Du simple avis à l’autorisation obligatoire
Jusqu’à une réforme récente, seuls les établissements privés étaient soumis à une autorisation du président du conseil départemental en cas de création, extension ou transformation. Autorisation donnée après avis du maire de la commune d’implantation. Pour les établissements publics, un simple « avis » suffisait, selon Maire Infos.
Désormais, suite à la loi Plein emploi du 18 décembre 2023, l’obligation d’autorisation concerne également les établissements publics. Toujours selon le même site, une crèche municipale doit désormais obtenir la même autorisation formelle qu’une crèche privée ou associative. Cette autorisation est délivrée pour une période maximale de 15 ans. Les établissements ayant reçu une autorisation ou un avis avant le 1er janvier 2025 devront faire l’objet d’une autorisation sous dix années maximum.

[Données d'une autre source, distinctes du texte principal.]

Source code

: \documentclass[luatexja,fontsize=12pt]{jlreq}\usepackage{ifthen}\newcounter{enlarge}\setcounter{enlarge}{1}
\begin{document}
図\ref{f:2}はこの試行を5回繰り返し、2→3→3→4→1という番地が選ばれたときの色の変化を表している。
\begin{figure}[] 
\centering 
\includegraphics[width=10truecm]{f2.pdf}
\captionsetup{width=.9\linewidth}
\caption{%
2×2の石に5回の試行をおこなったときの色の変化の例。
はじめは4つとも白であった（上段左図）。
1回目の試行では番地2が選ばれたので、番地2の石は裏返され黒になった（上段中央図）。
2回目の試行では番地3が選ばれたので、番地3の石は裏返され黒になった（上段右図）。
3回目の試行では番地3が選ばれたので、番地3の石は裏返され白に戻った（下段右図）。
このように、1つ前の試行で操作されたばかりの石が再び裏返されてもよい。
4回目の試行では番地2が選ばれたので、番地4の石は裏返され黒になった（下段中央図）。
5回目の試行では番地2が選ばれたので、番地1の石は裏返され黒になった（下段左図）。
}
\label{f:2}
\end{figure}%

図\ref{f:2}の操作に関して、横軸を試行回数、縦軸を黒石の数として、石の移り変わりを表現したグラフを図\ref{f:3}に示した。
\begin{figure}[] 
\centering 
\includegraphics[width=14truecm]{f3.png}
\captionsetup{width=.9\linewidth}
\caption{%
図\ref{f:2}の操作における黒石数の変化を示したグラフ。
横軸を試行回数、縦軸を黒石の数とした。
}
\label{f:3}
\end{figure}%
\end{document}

La mise en application par décret
Selon le site Internet Maire Info, un décret publié le 16 janvier 2026 met en œuvre ces dispositions. Il comprend un calendrier des dates maximales auxquelles devront être délivrées les autorisations. Ces délais, selon la date à laquelle ont été délivrés les autorisations ou les avis initiaux, s’échelonnent du 31 décembre 2027 au 31 décembre 2034.

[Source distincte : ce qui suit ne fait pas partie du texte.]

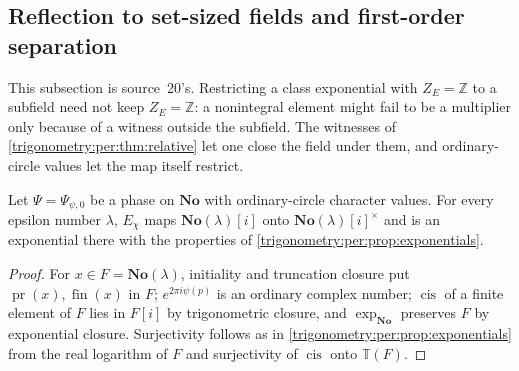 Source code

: \documentclass[11pt,letterpaper]{article}
\numberwithin{equation}{section}
\theoremstyle{definition}
\theoremstyle{remark}
\newcommand{\No}{\mathbf{No}}
\newcommand{\Z}{\mathbb Z}
\newcommand{\TT}{\mathbb T}
\newcommand{\fin}{\operatorname{fin}}
\newcommand{\cis}{\operatorname{cis}}
\newcommand{\pr}{\operatorname{pr}}
\begin{document}
\subsection{Reflection to set-sized fields and first-order separation}
\label{trigonometry:per:sec:reflection}
This subsection is source~20's. Restricting a class exponential with $Z_E=\Z$ to a subfield need not
keep $Z_E=\Z$: a nonintegral element might fail to be a multiplier only because of a witness outside
the subfield. The witnesses of \cref{trigonometry:per:thm:relative} let one close the field under
them, and ordinary-circle values let the map itself restrict.

\begin{lemma}\label{trigonometry:per:lem:restriction}
Let $\Psi=\Psi_{\psi,0}$ be a phase on $\No$ with ordinary-circle character values. For every epsilon
number $\lambda$, $E_\chi$ maps $\No(\lambda)[i]$ onto $\No(\lambda)[i]^\times$ and is an exponential
there with the properties of \cref{trigonometry:per:prop:exponentials}.
\end{lemma}
\begin{proof}
For $x\in F=\No(\lambda)$, initiality and truncation closure put $\pr(x),\fin(x)$ in $F$;
$e^{2\pi i\psi(p)}$ is an ordinary complex number; $\cis$ of a finite element of $F$ lies in $F[i]$ by
trigonometric closure, and $\exp_{\No}$ preserves $F$ by exponential closure. Surjectivity follows as
in \cref{trigonometry:per:prop:exponentials} from the real logarithm of $F$ and surjectivity of
$\cis$ onto $\TT(F)$.
\end{proof}
\end{document}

Il reviendra désormais aux présidents de conseil départemental d’informer par écrit les gestionnaires entre 12 et 24 mois avant la date d’échéance de l’autorisation ou de l’avis. Les demandes de renouvellement doivent être présentées dans un délai compris entre 24 et 9 mois avant cette échéance.
La nouvelle procédure
La nouvelle procédure prévoit un avis préalable obligatoire de la commune ou de l’intercommunalité, délivré sous quatre mois. Cet avis est fondé sur les besoins locaux et la planification existante. La décision revient ensuite au président du conseil départemental, qui a trois mois pour se prononcer, après une visite obligatoire et systématique des lieux d’accueil des jeunes enfants.